5280 * 5280 * ("Population" / "Shape_area")
Name the output as nynta_population_density.gpkg and click Run.
Once the processing finishes as new layer nynta_population_density will be added to the Layers panel. Open the attribute table and verify that you have a new column named Density.
We don’t need the other layers in our project. Hold the Shift key and select all layers except nynta_population_density. Right-click and select Remove Layer….
Let’s save our work so we can retrieve it later. Go to Project → Save.
Save the project as NYC_Population_Density and click Save. QGIS will save the project file in the QGZ format.
We have now finish the first part of this exercise. Your output should match the contents of the NYC_Population_Density_Checkpoint1.qgz file in the solutions folder.
Round the population density values to the nearest integer and store them in another column named Density_Round.
Hint1: Use the Field Calculator algorithm from the processing toolbox.
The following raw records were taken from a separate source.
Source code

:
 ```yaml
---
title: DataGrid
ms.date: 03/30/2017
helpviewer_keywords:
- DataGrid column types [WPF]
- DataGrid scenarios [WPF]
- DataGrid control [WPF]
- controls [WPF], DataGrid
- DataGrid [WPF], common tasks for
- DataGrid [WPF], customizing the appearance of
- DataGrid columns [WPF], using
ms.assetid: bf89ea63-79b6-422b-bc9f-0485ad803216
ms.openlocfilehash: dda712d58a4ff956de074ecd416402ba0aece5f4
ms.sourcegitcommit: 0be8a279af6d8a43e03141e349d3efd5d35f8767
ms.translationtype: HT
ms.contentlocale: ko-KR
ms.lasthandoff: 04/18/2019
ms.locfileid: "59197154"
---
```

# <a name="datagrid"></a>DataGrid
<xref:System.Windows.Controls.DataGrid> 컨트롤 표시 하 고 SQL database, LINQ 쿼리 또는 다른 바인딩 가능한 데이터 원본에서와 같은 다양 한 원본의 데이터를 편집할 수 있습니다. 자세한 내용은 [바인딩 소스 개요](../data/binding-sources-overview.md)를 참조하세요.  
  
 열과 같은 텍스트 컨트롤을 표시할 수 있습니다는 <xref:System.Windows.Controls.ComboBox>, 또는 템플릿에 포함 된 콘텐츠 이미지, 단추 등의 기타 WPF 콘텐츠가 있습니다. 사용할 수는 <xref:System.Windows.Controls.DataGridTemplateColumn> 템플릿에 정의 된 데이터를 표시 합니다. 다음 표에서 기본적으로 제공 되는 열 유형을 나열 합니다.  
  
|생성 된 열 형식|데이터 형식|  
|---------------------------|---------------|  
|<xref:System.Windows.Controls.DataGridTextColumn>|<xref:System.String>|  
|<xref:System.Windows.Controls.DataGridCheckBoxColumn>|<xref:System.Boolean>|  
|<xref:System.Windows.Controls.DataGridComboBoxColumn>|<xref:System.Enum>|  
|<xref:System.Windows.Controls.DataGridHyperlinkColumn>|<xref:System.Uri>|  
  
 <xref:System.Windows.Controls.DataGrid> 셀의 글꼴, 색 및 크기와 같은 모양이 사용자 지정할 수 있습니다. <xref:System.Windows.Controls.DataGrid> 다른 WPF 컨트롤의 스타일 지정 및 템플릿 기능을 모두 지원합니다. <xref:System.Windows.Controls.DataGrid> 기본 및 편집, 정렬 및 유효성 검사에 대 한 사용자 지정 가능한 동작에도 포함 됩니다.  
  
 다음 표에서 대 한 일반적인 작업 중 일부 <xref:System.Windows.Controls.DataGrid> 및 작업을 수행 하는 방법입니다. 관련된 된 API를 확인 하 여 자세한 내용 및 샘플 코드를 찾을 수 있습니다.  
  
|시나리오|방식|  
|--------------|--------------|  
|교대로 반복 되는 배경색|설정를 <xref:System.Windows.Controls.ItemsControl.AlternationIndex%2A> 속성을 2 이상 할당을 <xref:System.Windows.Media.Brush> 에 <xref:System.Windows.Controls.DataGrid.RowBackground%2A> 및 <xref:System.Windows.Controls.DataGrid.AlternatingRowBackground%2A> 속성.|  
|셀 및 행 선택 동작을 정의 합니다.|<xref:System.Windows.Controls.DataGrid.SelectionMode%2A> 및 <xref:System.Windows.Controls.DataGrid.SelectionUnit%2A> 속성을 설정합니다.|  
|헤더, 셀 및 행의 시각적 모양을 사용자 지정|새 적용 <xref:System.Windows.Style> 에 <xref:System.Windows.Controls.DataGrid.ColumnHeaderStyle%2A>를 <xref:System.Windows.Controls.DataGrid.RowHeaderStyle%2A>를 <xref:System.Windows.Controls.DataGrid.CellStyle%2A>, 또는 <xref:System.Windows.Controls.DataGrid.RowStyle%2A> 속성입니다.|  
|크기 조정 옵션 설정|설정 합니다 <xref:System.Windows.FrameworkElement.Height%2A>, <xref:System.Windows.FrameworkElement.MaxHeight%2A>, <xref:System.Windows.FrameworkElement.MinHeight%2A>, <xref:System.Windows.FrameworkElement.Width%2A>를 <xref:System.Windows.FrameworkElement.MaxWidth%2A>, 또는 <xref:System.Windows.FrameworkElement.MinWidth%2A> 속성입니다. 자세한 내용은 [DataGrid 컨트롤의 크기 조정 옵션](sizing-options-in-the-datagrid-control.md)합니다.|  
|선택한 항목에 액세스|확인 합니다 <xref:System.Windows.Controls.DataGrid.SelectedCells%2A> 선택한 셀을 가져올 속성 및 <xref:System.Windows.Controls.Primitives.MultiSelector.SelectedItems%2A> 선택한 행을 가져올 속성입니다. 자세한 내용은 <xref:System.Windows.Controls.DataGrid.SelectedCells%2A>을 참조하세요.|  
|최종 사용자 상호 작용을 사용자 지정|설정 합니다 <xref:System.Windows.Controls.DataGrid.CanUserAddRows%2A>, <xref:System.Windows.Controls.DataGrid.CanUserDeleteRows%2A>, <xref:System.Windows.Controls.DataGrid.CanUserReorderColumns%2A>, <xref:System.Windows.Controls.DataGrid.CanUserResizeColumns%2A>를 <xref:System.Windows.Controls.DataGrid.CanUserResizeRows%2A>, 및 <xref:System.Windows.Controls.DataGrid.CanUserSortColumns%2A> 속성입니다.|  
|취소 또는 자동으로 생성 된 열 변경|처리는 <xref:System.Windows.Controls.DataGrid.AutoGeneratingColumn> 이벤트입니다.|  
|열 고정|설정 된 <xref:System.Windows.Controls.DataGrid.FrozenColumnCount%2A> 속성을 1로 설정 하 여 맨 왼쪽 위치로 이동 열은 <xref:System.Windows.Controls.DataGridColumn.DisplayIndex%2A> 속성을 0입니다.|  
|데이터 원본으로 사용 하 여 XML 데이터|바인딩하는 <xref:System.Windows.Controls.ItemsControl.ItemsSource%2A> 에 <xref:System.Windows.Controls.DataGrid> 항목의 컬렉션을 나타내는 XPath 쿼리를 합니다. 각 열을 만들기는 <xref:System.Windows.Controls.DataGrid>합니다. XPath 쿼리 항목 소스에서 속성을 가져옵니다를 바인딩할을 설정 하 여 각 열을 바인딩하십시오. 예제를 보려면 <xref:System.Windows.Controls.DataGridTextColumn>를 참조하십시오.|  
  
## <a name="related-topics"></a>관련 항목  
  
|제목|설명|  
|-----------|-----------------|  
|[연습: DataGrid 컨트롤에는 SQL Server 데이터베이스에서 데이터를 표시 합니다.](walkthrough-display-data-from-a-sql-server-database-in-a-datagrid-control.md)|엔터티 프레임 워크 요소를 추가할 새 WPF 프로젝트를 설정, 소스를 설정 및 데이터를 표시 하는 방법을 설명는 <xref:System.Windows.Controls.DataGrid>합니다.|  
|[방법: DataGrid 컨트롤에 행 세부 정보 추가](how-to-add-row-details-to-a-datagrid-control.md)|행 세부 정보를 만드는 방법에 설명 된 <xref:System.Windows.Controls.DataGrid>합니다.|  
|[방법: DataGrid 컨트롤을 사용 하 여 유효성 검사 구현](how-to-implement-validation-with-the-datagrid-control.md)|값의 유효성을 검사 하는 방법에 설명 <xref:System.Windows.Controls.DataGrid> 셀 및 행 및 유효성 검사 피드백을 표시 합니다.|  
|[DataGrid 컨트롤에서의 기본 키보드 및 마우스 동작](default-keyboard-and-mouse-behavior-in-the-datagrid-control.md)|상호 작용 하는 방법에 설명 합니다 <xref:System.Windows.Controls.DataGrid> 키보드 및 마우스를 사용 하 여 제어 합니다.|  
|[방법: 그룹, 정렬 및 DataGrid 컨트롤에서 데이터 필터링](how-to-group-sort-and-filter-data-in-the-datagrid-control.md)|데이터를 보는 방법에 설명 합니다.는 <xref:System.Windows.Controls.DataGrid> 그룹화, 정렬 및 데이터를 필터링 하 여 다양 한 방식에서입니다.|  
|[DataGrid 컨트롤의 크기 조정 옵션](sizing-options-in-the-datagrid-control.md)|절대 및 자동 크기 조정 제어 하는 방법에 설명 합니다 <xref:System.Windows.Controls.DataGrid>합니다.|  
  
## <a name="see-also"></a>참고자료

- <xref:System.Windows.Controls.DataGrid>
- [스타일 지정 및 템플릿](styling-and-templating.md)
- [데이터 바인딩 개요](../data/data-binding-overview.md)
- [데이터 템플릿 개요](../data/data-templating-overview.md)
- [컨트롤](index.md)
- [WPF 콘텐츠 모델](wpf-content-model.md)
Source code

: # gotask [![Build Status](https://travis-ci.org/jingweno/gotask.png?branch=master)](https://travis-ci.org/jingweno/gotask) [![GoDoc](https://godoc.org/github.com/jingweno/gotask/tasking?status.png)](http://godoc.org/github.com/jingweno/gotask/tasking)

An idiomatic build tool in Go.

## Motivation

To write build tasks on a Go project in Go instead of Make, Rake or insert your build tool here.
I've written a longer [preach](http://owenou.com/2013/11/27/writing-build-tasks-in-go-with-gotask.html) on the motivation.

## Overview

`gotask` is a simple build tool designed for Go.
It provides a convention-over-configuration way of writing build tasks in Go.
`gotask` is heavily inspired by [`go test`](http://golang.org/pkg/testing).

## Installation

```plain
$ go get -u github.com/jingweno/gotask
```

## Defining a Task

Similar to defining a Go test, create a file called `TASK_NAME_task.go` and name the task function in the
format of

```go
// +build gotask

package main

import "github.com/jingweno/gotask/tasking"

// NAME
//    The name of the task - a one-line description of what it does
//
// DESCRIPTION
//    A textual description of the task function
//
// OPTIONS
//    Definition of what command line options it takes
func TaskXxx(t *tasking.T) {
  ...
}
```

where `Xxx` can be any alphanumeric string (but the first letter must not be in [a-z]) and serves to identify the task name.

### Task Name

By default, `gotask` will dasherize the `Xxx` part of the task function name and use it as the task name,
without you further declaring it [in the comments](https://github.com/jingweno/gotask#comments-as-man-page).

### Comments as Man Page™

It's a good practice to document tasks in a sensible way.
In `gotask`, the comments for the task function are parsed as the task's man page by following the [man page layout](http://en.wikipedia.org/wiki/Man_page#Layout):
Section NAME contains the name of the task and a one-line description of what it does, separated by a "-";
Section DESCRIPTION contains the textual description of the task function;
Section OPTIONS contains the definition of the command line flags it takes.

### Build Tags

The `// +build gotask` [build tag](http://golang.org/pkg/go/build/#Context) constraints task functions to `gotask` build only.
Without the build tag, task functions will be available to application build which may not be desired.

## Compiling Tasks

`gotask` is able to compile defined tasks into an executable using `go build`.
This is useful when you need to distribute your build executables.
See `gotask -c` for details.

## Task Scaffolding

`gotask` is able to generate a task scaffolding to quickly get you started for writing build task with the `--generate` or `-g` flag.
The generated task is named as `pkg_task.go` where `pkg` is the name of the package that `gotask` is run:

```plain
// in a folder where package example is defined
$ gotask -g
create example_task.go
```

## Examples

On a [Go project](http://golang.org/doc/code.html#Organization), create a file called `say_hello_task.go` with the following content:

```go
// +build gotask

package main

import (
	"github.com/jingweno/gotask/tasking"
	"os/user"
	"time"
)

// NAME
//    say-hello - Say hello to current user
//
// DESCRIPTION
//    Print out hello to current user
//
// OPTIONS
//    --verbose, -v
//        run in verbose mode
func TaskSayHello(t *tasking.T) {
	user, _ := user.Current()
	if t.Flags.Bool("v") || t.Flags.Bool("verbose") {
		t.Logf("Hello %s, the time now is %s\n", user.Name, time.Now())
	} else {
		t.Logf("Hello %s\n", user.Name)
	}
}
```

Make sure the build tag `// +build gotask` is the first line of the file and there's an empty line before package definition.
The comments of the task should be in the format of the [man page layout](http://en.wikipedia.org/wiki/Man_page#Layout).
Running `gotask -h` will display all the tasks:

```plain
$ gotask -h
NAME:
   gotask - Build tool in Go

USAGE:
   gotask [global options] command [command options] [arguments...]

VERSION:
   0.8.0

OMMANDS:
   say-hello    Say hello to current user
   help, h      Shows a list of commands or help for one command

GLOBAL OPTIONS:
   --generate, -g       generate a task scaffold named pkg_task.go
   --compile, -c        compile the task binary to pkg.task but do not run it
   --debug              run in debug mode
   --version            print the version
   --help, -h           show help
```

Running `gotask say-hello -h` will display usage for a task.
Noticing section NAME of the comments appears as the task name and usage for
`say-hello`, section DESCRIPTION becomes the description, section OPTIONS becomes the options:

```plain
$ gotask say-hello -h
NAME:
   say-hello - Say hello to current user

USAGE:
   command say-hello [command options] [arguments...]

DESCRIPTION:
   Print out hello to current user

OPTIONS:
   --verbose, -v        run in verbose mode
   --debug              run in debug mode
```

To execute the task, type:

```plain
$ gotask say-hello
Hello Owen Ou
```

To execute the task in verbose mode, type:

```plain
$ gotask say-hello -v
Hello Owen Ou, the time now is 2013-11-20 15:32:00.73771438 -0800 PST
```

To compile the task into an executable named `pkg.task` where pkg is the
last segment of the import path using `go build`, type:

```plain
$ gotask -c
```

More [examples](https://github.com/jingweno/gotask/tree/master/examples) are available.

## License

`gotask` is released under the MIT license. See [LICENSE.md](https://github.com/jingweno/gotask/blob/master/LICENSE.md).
Hint2: The QGIS expression engine has a function named round() that can round a fraction to the chosen number of decimal places.
2.2 Creating a Choropleth Map
Continuing the exercise, we will now visualize the spatial distribution of population density in form of a choropleth map. From the Layers panel, click the Open the Layer Styling panel button.
Select the Graduated renderer.
As we want to map the population density, choose Density as the Value.
Next we select a color ramp. Click the drop-down button next to Color Ramp, select All Color Ramps and pick the YlOrBr (Yellow-Orange-Brown) ramp.
Change the Classes value to 6 and click Classify. You will see each polygon colored according to the population density attribute.
The default mode of classification is Quantile - which divides the input data such that all 6 classes have approximately equal number of features. There are other modes of classification as well. You can learn more about Data Classification Modes in the QGIS Documentation. We can also define custom data ranges for each class. Click on the Values column for the first row in the classification table. Change the Upper value to 20000.
Similarly change other class ranges so they become easy to interpret. The last row contains the upper value to the maximum value in the dataset. Instead of displaying the maximum value, we can update the label. Click the Legend column for the last row.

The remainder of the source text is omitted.